I’d like to see the board of trustees and the chancellor focusing more on pressuring the state and getting students empowered enough to have a voice.”

— Liz Beatty-Owens

The Vermont State Colleges board of trustees met and voted Feb. 20, casting out a proposal to freeze tuition increases and instead approving a 3 percent tuition increase for 2014-2015 academic year.

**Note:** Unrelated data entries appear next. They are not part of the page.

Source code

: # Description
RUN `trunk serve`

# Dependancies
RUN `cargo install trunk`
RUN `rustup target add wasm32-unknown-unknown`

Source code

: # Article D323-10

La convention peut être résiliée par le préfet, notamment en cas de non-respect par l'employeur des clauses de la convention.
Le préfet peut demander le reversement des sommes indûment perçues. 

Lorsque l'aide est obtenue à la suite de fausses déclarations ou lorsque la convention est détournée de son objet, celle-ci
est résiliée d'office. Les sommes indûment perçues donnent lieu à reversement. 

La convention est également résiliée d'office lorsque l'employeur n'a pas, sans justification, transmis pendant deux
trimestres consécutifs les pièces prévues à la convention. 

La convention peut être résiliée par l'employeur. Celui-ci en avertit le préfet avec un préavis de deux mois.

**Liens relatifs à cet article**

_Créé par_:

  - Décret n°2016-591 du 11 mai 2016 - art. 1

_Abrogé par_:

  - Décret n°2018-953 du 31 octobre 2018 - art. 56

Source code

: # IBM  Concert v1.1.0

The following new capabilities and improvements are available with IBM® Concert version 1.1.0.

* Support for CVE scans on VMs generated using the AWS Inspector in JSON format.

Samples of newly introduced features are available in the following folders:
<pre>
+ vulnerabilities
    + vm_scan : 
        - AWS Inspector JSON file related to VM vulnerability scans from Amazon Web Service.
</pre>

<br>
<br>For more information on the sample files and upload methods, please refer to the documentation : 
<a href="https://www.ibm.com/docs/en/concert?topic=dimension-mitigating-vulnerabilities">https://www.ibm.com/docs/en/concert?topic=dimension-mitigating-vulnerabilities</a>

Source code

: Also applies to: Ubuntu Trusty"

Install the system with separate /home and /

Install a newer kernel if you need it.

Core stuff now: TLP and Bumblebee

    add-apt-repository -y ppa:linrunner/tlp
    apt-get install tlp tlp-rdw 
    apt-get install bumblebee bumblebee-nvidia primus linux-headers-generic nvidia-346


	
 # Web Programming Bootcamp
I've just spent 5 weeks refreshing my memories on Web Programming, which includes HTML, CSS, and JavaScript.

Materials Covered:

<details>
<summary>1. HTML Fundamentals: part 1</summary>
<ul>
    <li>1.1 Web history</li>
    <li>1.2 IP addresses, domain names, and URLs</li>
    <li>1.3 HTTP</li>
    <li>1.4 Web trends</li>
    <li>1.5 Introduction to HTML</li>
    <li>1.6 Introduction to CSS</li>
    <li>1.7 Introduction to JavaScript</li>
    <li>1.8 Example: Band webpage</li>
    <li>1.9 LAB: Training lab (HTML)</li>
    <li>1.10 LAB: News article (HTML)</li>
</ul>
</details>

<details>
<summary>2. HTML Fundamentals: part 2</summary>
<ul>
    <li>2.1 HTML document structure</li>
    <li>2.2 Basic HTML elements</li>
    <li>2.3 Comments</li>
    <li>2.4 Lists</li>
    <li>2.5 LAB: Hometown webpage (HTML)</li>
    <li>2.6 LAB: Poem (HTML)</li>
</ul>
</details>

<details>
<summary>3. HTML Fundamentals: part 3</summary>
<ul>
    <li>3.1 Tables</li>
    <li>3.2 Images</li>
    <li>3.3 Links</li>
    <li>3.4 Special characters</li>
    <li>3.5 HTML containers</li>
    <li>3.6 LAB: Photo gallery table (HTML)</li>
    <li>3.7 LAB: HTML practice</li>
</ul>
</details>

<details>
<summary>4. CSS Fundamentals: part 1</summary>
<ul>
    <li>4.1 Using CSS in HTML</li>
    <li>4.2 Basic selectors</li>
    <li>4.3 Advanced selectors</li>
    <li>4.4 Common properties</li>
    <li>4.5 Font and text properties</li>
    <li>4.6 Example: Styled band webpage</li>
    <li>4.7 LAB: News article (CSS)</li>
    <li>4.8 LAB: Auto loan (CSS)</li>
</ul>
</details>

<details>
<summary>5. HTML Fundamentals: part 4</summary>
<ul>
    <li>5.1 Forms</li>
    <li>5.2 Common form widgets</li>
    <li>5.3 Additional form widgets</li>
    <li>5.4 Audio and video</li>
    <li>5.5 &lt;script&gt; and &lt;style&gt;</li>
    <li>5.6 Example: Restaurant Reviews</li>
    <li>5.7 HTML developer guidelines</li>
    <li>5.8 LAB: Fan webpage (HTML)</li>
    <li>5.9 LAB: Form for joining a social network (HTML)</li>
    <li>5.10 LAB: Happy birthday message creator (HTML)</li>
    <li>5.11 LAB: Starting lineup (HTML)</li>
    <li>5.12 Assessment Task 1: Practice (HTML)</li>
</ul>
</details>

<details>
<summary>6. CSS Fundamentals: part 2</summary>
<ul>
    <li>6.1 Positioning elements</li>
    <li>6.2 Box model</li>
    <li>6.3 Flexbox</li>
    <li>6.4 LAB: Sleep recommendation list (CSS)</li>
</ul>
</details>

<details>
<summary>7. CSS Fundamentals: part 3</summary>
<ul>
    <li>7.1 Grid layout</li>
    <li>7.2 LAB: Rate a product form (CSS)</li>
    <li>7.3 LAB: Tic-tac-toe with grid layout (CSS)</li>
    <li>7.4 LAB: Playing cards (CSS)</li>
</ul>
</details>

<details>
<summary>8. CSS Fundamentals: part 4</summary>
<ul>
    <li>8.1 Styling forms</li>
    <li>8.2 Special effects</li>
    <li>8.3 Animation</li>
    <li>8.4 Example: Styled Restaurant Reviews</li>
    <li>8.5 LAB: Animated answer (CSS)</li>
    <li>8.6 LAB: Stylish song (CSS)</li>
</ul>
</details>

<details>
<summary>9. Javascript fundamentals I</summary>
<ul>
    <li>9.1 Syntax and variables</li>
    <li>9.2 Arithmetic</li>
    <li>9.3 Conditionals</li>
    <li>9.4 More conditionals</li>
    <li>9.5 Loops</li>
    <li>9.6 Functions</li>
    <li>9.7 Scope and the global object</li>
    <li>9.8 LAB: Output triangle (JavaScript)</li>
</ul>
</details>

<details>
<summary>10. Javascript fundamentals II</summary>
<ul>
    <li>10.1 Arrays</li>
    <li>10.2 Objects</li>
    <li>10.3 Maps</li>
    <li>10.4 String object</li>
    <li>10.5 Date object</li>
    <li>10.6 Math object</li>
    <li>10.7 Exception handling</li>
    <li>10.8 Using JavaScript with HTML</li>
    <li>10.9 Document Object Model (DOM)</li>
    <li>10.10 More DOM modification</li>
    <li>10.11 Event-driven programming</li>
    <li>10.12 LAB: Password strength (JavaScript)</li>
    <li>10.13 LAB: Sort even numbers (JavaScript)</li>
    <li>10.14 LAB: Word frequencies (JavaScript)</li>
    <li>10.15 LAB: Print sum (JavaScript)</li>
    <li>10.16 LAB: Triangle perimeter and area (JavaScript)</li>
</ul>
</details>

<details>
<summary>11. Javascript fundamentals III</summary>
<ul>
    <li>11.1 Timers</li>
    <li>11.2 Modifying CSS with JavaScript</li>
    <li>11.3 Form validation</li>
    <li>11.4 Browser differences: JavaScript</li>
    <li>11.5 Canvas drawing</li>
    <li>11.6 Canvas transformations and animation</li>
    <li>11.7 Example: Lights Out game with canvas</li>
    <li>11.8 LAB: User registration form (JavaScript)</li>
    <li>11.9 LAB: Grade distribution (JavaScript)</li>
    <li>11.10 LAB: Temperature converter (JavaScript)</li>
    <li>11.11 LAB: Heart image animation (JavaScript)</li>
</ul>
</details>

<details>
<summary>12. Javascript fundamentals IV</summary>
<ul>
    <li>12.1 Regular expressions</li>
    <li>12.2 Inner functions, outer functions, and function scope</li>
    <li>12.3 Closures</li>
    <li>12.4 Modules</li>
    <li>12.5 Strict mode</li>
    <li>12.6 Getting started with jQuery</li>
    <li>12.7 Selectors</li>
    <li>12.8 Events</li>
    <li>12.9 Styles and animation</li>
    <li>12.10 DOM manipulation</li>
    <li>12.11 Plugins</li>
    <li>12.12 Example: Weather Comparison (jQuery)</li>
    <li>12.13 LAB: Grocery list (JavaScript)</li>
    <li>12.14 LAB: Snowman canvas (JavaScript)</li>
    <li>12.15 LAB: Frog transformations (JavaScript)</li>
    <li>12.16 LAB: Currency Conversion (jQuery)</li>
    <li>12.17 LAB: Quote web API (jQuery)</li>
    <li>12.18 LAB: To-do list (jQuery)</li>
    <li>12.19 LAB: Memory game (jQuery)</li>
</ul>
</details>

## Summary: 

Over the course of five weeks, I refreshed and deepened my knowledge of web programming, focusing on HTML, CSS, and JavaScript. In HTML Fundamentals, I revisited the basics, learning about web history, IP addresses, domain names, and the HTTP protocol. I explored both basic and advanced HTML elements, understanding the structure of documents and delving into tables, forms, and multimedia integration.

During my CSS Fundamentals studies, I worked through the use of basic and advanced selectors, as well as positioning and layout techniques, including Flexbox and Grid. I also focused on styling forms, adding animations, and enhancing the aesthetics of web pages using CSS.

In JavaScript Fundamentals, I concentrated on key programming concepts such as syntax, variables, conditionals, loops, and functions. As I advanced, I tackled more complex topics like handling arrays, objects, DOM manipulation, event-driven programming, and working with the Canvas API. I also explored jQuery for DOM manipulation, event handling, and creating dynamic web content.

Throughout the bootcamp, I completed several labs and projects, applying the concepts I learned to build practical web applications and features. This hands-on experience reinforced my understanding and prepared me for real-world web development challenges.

The night before, however, students gathered at a session led by Student Government Association President Nasser Abdel-Fatah and Colin Santee, the student representative on the VSC board of trustees, to discuss their feelings on the looming tuition increase proposal.

Santee made it clear that he wanted to hear the students’ thoughts on the matter to take into consideration when voting  on whether to approve the tuition freeze but that he was not representing the board by being there.

He and Abdel-Fatah also made it clear that the tuition increase was to meet a gaping deficit all Vermont State Colleges are facing.

“All of the schools, including CCV, would be in the deficit at a zero percent increase,” said Santee. “It doesn’t get until 3 percent where CCV and then Castleton, Lyndon are close –meeting their projected deficit – but there would still be little bit of a deficit. And that’s with a 3 percent increase.” Johnson, he said, would need a 4 percent increase.

Abdel-Fatah said that if tuition were not raised, the college would have to make adjustments.

“Cuts, in other words,” said a student from the crowd.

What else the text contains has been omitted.